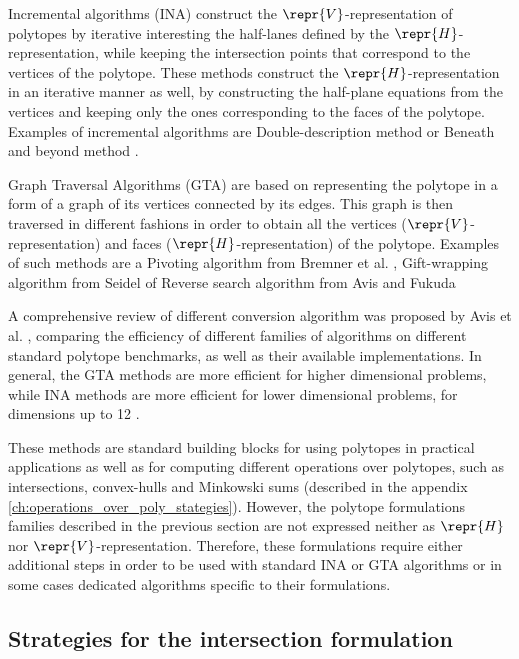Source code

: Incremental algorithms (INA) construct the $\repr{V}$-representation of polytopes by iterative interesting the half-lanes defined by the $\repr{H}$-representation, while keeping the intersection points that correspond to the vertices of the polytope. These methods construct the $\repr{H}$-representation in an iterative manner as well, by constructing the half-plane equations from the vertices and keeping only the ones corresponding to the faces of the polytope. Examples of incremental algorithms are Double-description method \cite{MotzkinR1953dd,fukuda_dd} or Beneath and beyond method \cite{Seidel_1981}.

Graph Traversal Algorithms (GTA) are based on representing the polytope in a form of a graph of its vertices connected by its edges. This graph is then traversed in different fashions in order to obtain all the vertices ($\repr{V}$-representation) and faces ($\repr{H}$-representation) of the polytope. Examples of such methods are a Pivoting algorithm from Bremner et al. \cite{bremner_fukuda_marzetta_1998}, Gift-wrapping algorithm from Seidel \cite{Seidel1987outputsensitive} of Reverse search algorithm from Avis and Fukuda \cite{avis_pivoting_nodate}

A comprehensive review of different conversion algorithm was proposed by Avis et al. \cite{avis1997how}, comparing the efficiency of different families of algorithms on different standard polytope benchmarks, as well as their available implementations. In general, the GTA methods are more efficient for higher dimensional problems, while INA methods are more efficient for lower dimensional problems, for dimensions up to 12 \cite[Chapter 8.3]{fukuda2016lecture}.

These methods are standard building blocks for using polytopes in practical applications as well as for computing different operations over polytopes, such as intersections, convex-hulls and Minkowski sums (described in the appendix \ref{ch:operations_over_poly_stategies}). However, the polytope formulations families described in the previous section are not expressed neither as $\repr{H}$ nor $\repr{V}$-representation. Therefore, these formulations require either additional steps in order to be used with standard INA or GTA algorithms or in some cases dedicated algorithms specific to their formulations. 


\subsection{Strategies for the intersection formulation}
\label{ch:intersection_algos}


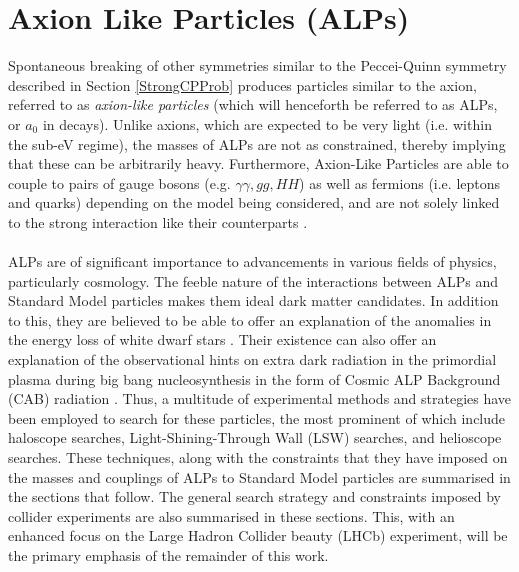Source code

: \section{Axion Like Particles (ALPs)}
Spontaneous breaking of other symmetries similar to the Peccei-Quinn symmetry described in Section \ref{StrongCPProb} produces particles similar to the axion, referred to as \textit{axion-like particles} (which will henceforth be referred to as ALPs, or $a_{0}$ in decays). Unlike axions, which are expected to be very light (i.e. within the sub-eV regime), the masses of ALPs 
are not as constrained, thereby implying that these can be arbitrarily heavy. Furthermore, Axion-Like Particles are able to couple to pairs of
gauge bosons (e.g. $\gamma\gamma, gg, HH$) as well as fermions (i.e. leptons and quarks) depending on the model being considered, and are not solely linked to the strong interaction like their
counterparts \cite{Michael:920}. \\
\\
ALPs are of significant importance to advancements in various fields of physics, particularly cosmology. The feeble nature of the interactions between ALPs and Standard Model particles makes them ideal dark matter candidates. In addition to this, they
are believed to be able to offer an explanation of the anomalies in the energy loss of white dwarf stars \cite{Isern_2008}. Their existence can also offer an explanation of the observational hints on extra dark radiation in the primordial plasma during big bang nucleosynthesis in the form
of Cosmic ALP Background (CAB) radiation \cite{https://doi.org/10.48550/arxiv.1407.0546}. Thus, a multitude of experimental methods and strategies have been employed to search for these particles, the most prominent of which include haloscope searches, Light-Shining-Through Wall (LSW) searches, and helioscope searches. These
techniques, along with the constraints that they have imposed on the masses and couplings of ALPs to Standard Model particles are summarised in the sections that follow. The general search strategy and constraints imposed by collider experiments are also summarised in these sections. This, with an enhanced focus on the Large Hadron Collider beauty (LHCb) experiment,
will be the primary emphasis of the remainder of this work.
▬▬▬
**PROBLEM TO SOLVE**.
All the data above is to be transcribed exactly, with no pictures included.

**SOLVED PROBLEM**.
Source code

: Incremental algorithms (INA) construct the $\repr{V}$-representation of polytopes by iterative interesting the half-lanes defined by the $\repr{H}$-representation, while keeping the intersection points that correspond to the vertices of the polytope. These methods construct the $\repr{H}$-representation in an iterative manner as well, by constructing the half-plane equations from the vertices and keeping only the ones corresponding to the faces of the polytope. Examples of incremental algorithms are Double-description method \cite{MotzkinR1953dd,fukuda_dd} or Beneath and beyond method \cite{Seidel_1981}.

Graph Traversal Algorithms (GTA) are based on representing the polytope in a form of a graph of its vertices connected by its edges. This graph is then traversed in different fashions in order to obtain all the vertices ($\repr{V}$-representation) and faces ($\repr{H}$-representation) of the polytope. Examples of such methods are a Pivoting algorithm from Bremner et al. \cite{bremner_fukuda_marzetta_1998}, Gift-wrapping algorithm from Seidel \cite{Seidel1987outputsensitive} of Reverse search algorithm from Avis and Fukuda \cite{avis_pivoting_nodate}

A comprehensive review of different conversion algorithm was proposed by Avis et al. \cite{avis1997how}, comparing the efficiency of different families of algorithms on different standard polytope benchmarks, as well as their available implementations. In general, the GTA methods are more efficient for higher dimensional problems, while INA methods are more efficient for lower dimensional problems, for dimensions up to 12 \cite[Chapter 8.3]{fukuda2016lecture}.

These methods are standard building blocks for using polytopes in practical applications as well as for computing different operations over polytopes, such as intersections, convex-hulls and Minkowski sums (described in the appendix \ref{ch:operations_over_poly_stategies}). However, the polytope formulations families described in the previous section are not expressed neither as $\repr{H}$ nor $\repr{V}$-representation. Therefore, these formulations require either additional steps in order to be used with standard INA or GTA algorithms or in some cases dedicated algorithms specific to their formulations. 


\subsection{Strategies for the intersection formulation}
\label{ch:intersection_algos}


Source code

: \section{Axion Like Particles (ALPs)}
Spontaneous breaking of other symmetries similar to the Peccei-Quinn symmetry described in Section \ref{StrongCPProb} produces particles similar to the axion, referred to as \textit{axion-like particles} (which will henceforth be referred to as ALPs, or $a_{0}$ in decays). Unlike axions, which are expected to be very light (i.e. within the sub-eV regime), the masses of ALPs 
are not as constrained, thereby implying that these can be arbitrarily heavy. Furthermore, Axion-Like Particles are able to couple to pairs of
gauge bosons (e.g. $\gamma\gamma, gg, HH$) as well as fermions (i.e. leptons and quarks) depending on the model being considered, and are not solely linked to the strong interaction like their
counterparts \cite{Michael:920}. \\
\\
ALPs are of significant importance to advancements in various fields of physics, particularly cosmology. The feeble nature of the interactions between ALPs and Standard Model particles makes them ideal dark matter candidates. In addition to this, they
are believed to be able to offer an explanation of the anomalies in the energy loss of white dwarf stars \cite{Isern_2008}. Their existence can also offer an explanation of the observational hints on extra dark radiation in the primordial plasma during big bang nucleosynthesis in the form
of Cosmic ALP Background (CAB) radiation \cite{https://doi.org/10.48550/arxiv.1407.0546}. Thus, a multitude of experimental methods and strategies have been employed to search for these particles, the most prominent of which include haloscope searches, Light-Shining-Through Wall (LSW) searches, and helioscope searches. These
techniques, along with the constraints that they have imposed on the masses and couplings of ALPs to Standard Model particles are summarised in the sections that follow. The general search strategy and constraints imposed by collider experiments are also summarised in these sections. This, with an enhanced focus on the Large Hadron Collider beauty (LHCb) experiment,
will be the primary emphasis of the remainder of this work.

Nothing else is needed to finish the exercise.